ASSIGNMENT: Produce word for word the lines of the data below running from the one that has "Modal Contents" to the one that has "Power Recycling", inclusive, and no others.

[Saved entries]
* * *

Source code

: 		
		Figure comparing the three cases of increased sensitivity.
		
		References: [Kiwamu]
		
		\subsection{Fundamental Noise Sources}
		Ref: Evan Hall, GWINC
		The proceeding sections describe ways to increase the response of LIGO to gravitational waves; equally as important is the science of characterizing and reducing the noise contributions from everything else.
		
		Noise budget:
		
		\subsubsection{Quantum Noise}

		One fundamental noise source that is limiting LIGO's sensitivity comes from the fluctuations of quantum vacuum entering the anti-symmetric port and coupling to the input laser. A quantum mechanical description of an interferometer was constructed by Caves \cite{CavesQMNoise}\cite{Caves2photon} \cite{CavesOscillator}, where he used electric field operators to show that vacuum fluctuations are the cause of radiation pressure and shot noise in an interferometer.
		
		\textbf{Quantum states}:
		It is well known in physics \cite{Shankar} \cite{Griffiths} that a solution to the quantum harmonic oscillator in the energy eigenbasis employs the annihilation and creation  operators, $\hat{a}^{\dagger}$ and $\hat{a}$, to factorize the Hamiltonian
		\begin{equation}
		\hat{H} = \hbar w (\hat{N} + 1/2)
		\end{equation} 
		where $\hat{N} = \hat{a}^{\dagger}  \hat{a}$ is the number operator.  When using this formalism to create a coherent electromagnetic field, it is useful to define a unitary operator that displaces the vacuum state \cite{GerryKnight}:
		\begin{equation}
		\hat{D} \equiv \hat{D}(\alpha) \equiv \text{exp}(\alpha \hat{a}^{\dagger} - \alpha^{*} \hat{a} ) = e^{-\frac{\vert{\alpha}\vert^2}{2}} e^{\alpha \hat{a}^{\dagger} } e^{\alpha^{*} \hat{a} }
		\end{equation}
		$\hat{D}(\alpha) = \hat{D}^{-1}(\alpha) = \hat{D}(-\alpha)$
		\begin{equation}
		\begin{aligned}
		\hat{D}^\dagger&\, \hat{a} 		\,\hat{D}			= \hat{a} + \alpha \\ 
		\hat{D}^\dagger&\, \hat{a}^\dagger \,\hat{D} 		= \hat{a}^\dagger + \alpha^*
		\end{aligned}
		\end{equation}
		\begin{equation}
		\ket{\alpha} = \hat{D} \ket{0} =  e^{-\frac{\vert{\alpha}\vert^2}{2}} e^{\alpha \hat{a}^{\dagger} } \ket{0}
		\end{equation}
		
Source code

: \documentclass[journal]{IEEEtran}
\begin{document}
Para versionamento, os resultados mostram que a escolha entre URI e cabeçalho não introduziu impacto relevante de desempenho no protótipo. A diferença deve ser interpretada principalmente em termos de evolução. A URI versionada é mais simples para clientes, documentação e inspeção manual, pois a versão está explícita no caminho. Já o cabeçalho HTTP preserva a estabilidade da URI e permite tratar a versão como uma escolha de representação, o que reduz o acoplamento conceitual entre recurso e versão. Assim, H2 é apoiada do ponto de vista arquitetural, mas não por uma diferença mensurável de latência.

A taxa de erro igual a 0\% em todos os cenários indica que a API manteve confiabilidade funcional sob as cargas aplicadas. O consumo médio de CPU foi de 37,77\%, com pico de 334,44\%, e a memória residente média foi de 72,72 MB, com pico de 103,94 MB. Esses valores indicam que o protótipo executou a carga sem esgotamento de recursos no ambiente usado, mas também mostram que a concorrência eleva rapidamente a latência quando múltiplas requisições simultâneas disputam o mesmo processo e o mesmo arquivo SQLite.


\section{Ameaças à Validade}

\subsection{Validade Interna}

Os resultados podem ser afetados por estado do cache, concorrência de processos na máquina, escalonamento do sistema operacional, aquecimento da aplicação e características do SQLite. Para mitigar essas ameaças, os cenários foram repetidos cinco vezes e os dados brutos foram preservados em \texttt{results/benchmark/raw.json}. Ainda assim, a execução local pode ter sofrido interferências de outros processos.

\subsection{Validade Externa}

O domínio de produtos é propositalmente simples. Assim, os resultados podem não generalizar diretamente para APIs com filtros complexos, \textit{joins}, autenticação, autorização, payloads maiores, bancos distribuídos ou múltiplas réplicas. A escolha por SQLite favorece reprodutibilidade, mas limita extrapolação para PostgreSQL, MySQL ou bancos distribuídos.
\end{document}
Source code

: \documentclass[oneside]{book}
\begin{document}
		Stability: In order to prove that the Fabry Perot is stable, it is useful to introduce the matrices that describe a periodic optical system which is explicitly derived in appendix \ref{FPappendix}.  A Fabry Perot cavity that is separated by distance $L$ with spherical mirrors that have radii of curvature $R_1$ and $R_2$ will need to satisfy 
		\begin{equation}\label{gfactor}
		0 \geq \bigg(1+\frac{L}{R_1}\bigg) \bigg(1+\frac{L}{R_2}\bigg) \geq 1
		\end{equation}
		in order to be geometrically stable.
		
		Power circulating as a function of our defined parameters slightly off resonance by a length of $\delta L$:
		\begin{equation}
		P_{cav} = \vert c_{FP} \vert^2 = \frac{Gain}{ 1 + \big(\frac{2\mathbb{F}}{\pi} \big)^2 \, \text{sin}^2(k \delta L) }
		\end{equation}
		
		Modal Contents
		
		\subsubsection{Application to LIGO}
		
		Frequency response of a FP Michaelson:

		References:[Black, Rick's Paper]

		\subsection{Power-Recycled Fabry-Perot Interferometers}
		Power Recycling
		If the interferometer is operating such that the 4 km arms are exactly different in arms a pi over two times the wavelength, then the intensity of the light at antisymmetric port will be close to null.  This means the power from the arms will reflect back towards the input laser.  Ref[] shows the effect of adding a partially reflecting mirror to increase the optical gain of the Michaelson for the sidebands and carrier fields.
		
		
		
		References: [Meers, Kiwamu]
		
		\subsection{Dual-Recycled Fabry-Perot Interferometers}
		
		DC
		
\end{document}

* * *

EXERCISE SOLUTION:
		Modal Contents
		
		\subsubsection{Application to LIGO}
		
		Frequency response of a FP Michaelson:

		References:[Black, Rick's Paper]

		\subsection{Power-Recycled Fabry-Perot Interferometers}
		Power Recycling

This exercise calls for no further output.